Instructions to follow: Lines that include the string "when" are the ones to copy from the entries below.

Task input:
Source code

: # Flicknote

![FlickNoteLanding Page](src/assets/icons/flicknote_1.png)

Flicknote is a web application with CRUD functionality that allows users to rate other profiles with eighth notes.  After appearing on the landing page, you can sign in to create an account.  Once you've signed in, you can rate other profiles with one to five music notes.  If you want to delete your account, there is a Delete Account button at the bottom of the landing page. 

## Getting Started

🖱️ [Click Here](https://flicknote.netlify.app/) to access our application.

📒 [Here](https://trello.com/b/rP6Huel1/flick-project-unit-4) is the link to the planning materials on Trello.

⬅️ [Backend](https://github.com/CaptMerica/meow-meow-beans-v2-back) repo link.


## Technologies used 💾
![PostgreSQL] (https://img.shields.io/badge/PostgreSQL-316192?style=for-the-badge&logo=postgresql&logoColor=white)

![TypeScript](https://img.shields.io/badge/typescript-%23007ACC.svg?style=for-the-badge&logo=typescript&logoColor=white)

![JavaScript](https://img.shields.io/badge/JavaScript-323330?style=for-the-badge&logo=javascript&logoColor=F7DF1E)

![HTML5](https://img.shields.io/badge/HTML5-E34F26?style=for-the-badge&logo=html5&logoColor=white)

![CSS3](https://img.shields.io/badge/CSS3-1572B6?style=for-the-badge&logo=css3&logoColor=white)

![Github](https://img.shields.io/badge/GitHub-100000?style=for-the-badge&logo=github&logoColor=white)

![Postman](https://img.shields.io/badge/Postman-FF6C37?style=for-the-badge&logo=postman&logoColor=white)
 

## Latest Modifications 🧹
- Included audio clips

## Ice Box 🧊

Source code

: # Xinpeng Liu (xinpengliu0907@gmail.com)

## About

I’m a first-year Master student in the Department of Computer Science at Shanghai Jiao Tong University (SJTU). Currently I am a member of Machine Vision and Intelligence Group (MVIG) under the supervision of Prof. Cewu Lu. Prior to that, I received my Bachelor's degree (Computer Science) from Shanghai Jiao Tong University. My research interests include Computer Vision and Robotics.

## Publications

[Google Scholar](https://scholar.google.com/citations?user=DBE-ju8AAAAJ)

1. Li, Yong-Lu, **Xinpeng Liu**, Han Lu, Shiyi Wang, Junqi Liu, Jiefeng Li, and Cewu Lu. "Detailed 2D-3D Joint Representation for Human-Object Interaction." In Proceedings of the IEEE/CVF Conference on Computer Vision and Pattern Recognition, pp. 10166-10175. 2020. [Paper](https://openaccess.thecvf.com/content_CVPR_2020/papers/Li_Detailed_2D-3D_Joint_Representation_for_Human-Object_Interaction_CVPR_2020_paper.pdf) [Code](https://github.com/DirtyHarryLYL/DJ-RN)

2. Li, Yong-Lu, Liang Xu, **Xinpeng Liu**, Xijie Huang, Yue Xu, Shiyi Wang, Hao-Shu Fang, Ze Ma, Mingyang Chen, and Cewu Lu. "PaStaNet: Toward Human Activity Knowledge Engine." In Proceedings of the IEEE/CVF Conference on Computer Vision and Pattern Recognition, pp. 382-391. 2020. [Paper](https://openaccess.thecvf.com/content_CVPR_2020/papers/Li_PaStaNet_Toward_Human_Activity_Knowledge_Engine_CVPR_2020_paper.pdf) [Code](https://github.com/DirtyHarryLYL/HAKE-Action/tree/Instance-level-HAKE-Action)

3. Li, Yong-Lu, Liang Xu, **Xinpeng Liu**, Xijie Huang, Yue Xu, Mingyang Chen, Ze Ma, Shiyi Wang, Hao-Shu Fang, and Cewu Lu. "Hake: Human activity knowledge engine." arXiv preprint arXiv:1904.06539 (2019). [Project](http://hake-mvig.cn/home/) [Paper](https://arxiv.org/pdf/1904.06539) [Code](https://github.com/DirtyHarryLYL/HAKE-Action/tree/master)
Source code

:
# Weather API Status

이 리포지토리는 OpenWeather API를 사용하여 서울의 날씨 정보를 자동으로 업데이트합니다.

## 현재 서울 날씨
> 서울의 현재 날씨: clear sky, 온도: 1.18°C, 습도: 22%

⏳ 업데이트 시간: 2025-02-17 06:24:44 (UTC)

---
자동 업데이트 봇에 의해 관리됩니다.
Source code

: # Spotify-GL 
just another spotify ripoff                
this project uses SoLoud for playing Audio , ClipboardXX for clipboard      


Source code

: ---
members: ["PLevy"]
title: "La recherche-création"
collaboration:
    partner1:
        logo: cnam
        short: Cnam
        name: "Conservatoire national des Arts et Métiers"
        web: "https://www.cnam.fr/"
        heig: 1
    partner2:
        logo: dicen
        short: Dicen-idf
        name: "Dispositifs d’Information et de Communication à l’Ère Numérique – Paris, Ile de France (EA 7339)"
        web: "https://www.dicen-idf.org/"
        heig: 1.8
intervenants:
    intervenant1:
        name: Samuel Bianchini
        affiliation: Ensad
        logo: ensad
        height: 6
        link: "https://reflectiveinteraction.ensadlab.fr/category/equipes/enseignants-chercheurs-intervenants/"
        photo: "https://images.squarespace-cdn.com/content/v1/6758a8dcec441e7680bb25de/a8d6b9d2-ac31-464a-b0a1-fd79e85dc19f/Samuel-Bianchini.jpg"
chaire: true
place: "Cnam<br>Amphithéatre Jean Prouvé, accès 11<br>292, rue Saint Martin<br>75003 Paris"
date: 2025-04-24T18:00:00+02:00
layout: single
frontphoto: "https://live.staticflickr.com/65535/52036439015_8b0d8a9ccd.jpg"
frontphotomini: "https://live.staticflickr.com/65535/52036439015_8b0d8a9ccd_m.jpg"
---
--
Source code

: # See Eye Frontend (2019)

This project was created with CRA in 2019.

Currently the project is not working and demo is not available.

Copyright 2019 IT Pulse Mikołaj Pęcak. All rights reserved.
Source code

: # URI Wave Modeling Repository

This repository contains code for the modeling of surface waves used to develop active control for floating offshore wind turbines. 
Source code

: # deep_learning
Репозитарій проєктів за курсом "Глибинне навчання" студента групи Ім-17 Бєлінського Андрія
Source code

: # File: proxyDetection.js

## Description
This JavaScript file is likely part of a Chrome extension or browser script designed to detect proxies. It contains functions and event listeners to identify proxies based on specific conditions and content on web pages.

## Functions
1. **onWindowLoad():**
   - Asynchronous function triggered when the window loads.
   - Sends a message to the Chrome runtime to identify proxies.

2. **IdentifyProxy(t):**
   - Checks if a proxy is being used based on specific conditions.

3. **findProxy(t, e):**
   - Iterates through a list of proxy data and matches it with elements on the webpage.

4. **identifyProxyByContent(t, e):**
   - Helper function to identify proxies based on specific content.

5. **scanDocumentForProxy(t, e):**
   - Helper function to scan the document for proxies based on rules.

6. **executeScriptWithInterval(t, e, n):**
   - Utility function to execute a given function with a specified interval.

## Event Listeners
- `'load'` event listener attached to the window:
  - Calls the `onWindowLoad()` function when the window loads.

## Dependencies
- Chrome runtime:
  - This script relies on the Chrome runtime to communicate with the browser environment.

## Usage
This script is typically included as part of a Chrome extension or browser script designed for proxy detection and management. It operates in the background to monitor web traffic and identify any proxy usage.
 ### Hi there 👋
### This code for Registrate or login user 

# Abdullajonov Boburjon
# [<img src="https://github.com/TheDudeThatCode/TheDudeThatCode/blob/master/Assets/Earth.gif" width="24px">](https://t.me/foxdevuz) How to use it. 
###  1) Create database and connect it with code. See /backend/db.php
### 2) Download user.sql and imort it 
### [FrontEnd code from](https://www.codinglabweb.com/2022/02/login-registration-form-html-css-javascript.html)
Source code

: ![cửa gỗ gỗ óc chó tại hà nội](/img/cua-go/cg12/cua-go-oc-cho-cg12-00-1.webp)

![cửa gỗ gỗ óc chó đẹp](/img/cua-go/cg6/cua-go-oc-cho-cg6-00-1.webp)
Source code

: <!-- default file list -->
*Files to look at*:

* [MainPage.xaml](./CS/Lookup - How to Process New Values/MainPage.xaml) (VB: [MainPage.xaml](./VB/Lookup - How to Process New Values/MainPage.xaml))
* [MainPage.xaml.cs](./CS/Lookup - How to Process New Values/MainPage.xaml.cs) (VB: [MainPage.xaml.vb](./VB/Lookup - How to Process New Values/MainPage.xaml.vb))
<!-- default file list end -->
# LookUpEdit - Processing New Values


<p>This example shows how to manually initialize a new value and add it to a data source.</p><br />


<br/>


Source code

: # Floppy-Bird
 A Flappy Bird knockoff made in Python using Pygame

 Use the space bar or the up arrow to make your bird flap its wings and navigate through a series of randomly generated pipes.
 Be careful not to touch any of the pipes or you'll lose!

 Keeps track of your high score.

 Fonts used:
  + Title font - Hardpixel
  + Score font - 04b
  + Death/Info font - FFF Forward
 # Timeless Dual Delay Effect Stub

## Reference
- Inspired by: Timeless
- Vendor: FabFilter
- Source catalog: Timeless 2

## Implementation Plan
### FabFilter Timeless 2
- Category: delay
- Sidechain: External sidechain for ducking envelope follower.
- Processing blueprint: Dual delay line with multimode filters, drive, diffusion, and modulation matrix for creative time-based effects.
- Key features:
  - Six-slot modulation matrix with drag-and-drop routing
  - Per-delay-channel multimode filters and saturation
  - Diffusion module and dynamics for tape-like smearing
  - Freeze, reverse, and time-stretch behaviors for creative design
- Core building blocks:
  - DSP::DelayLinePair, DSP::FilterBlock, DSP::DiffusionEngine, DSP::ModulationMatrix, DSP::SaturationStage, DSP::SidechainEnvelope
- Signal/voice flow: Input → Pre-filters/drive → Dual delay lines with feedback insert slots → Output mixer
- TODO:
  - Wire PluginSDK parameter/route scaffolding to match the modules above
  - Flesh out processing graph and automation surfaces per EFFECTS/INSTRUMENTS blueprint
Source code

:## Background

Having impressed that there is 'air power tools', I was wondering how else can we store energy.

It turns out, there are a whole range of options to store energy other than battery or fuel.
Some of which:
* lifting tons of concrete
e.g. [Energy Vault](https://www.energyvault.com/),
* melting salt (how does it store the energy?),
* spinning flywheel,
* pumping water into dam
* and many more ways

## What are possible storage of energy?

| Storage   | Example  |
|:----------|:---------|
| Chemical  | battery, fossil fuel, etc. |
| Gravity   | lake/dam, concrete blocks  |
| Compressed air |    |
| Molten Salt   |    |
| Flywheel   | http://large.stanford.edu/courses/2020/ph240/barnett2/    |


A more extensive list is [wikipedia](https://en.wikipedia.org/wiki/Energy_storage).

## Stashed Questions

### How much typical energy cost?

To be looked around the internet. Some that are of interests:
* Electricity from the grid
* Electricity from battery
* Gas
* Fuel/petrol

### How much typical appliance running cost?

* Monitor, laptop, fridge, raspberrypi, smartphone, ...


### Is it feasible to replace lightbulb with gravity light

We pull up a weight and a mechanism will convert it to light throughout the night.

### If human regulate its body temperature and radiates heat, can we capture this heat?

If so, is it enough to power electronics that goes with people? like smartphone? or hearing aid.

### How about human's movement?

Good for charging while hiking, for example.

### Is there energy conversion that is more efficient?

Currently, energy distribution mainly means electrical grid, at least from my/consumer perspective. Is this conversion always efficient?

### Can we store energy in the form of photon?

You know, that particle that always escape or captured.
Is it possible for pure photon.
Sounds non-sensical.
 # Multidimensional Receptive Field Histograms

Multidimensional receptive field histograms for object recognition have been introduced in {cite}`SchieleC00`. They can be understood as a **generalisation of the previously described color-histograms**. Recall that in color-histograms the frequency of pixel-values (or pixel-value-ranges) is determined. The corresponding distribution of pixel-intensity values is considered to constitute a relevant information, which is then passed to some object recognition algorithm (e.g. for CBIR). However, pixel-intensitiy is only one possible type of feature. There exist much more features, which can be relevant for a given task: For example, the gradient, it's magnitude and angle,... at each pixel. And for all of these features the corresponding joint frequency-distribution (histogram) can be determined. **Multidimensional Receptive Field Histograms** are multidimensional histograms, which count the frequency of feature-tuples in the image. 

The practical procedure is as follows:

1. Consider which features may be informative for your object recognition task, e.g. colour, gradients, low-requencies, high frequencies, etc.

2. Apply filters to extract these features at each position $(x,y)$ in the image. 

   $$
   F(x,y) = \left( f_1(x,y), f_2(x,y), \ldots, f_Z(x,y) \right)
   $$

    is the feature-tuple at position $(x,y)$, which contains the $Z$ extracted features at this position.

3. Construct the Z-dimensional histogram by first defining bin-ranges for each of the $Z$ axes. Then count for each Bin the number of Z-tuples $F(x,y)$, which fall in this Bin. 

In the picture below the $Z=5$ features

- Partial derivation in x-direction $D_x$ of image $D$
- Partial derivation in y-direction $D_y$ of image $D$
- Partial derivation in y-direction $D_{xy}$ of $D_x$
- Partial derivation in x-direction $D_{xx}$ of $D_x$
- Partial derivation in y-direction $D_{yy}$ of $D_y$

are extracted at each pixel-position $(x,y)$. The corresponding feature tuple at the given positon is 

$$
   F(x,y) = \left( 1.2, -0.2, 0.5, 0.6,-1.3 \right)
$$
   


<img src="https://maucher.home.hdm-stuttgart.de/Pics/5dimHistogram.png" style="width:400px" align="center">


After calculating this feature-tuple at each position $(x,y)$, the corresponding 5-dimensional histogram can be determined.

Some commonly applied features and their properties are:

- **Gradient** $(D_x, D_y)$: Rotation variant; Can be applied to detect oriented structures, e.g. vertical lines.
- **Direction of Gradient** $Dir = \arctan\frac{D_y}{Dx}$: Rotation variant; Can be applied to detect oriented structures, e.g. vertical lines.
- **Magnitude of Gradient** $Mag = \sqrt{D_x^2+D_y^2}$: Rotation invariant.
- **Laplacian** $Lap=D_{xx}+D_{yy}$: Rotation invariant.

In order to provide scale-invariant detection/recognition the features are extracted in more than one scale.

Response for this exercise:
   - Asynchronous function triggered when the window loads.
  - Calls the `onWindowLoad()` function when the window loads.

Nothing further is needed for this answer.